La battaglia incominciò. Si combatté con una violenza mai vista. I Longobardi, spinti da una furia quasi mitologica, attaccarono con ogni uomo. Il re Longobardo, Alboino, cercò e trovò il suo rivale, Cunimondo, re dei Gepidi. I due sovrani combatterono un duello come gli eroi dell’antichità epica, soli, di fronte agli interi eserciti. Nello titanico scontro, a trionfare fu proprio Alboino. Un trionfo che si trasformò in massacro. Cunimondo fu ucciso. I guerrieri Longobardi non ebbero pietà sui Gepidi e li sterminarono. Di un popolo intero, appena pochi uomini riuscirono a salvarsi. Lasciati in vita per portare in giro la notizia di quella distruzione. Per dire a tutti che i longobardi avevano vinto e guai a far girare loro i coglioni.
Ma l’orrore non finì qui. Per celebrare la sua vittoria, Alboino staccò la testa a Cunimondo. Poi trasformò il cranio in un calice, un macabro bicchiere per bere il vino. Un gesto che testimonia la dominazione completa, perché il re dei Longobardi avrebbe potuto bere dal cranio del sovrano nemico assorbendone il potere in maniera simbolica e, chi lo sa, anche magico-rituale. Perché questa orrida usanza la ritroviamo in certe fonti antiche, presso certe popolazioni. E vi è pure qualche reperto archeologico che farebbe pensare che questa tradizione fosse esistita davvero.
Torneremo a brevissimo sulla coppa ricavata dal teschio umano. Adesso bisogna parlare del personaggio che forse è il vero protagonista di questa storia: Rosmunda.
Tra i prigionieri di guerra, alla sconfitta dei Gepidi, c’era Rosmunda, la principessa, figlia di Cunimondo. Una donna di alto lignaggio divenuta schiava e bottino di guerra. Alboino la prese in moglie, dato che la sua prima sposa, Clotsuinda, era morta. Sposare la principessa nemica era un ulteriore modo per consolidare il suo potere. Tuttavia, questa unione si rivelò l’inizio della rovina di Alboino, sotto forma di una vendetta che si sarebbe compiuta in modo terribile.

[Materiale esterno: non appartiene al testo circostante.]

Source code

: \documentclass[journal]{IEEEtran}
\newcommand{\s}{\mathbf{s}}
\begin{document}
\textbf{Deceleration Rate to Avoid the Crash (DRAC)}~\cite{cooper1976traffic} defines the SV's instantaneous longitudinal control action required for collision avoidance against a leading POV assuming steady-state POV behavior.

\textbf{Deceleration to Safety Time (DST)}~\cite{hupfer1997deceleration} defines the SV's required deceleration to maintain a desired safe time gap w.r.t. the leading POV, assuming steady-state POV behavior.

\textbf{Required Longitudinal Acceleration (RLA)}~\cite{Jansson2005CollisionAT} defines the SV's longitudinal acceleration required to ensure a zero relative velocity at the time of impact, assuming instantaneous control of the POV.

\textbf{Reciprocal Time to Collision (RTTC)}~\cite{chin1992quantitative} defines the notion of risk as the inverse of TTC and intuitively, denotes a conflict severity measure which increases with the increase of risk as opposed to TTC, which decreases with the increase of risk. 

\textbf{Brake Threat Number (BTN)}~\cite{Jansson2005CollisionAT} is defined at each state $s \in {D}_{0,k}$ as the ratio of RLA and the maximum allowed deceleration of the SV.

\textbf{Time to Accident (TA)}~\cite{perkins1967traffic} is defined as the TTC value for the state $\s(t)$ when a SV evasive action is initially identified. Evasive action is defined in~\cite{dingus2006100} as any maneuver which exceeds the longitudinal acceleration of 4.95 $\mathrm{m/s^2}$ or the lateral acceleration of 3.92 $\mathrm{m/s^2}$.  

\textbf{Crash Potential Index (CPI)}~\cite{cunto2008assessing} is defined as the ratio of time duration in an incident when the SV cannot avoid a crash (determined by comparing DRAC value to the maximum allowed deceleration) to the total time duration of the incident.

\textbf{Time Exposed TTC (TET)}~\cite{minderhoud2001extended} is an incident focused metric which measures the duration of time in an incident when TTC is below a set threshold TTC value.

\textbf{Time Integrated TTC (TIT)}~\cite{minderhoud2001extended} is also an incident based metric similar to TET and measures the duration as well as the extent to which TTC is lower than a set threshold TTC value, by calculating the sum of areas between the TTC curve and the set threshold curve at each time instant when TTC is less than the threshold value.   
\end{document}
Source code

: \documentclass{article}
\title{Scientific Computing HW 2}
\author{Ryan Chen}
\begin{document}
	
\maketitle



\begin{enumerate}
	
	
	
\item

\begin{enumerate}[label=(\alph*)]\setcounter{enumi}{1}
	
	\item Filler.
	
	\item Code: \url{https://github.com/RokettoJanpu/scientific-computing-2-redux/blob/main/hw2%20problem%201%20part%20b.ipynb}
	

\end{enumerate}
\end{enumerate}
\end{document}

Quella battaglia portò ai Longobardi un bottino immenso. Le ricchezze accumulate furono vastissime. La stirpe dei Gepidi, invece, fu spezzata per sempre. Da quel giorno, non ebbero più un re. I sopravvissuti subirono un destino crudele. Molti furono assoggettati dai Longobardi. Altri finirono assorbiti da altre popolazioni.
Insomma, Alboino sedeva vittorioso sul suo trono, nella grande sala del banchetto, con tutti i guerrieri che bevevano e festeggiavano, di fianco alla sua nuova moglie strappata al nemico. Ed ecco che torniamo alla scena macabra dell’inizio. La scena si svolge a Verona, una Verona splendida, tra le città che più di tutte avevano conservato la loro identità romana. Anche con la magnifica arena.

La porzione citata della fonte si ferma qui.